Satellite imagery has revealed the secret expansion of a US drone base in the African country of Djibouti, according to a new report.
Satellite images available on the online mapping service, Google Earth, along with US Defense Department documents show that the Pentagon has turned Chabelley Airfield in Djibouti into a hive of high-tech military equipment, the Intercept reported on Thursday.
The airport is an isolated airstrip located some 6 miles (9.5km) to the southwest of Djibouti City, the capital of the country.
In satellite images from several years ago, the airport resembles a strip of tarmac in the middle of a vast desert.
Today, however, the pictures reveal what seems to be a collection of clamshell hangars, satellite dishes, and unmanned planes that the US has deployed there as part of its secret expansion plan.
One document by the Pentagon which dates back to June, shows that US military officials have asked the US House of Representatives for the appropriation of a $7.6 million funding in order to “construct perimeter boundary” at the site.
This is while the US military has always remained tight-lipped about Chabelley, refusing to mention it on its public list of overseas bases and evading questions about its existence.
Chabelley Airfield allows US drones to cover Yemen, southwest Saudi Arabia, a large part of Somalia, and parts of Ethiopia and southern Egypt, according to Tim Brown, a senior fellow at GlobalSecurity.org and an expert on analyzing satellite imagery.
“This base is now very important because it’s a major hub for most drone operations in northwest Africa,” Brown said.
The expansion of Chabelley and its rise in importance to the US military began in 2013, when the Pentagon moved a fleet of remotely controlled aircraft from its only acknowledged “major military facility” in Africa, Camp Lemonnier, which is also located in Djibouti, to this lower-profile airstrip.
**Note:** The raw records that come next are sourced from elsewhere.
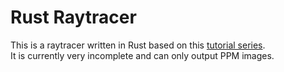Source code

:# Rust Raytracer

This is a raytracer written in Rust based on this [tutorial series](https://raytracing.github.io/).  
It is currently very incomplete and can only output PPM images.
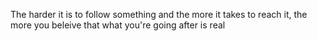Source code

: 
The harder it is to follow something and the more it takes to reach it, the more you beleive that what you're going after is real
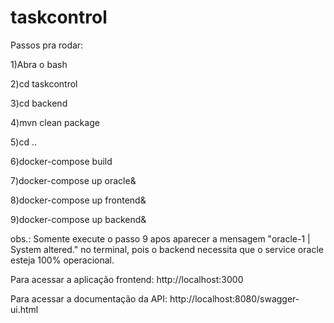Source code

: # taskcontrol

Passos pra rodar:

1)Abra o bash

2)cd taskcontrol

3)cd backend

4)mvn clean package

5)cd ..

6)docker-compose build

7)docker-compose up oracle& 

8)docker-compose up frontend&

9)docker-compose up backend&

obs.: Somente execute o passo 9 apos aparecer a mensagem "oracle-1  | System altered." no terminal, pois o backend necessita que o service oracle esteja 100% operacional.

Para acessar a aplicação frontend: http://localhost:3000

Para acessar a documentação da API: http://localhost:8080/swagger-ui.html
Lemonnier has also been dramatically expanded since it was built in 2001. The number of personnel stationed there, for example, has jumped from 900 to 5,000 since 2002.
It has expanded from 88 acres to nearly 600 acres in size. Lemonnier was so crucial to US military operations that, in 2014, the Pentagon signed a $70 million per year agreement to extend its lease through 2044.
In February 2013 the Pentagon asked Congress to quickly supply funds for “minimal facilities necessary to enable temporary operations” at Chabelley.
Official documents obtained by the Washington Post at the time noted that “the construction is not being carried out at a military installation where the United States is reasonably expected to have a long-term presence.”
Despite the alleged temporary nature of the Chabelley site, however, the US inked a “long-term implementing arrangement” with the Djiboutian government to establish Chabelley as an “enduring” base, according to documents provided earlier this year by the Pentagon.
The new revelation comes shortly after a trove of leaked documents revealed a global assassination program that the US has been running using its drones.
The documents, leaked by a security whistleblower dubbed the “New Snowden” in media, described the mechanism of targeting suspects slated for assassination and detailed Washington's measures to hide the extent of civilian casualties resulting from its drone strikes in countries like Yemen and Somalia.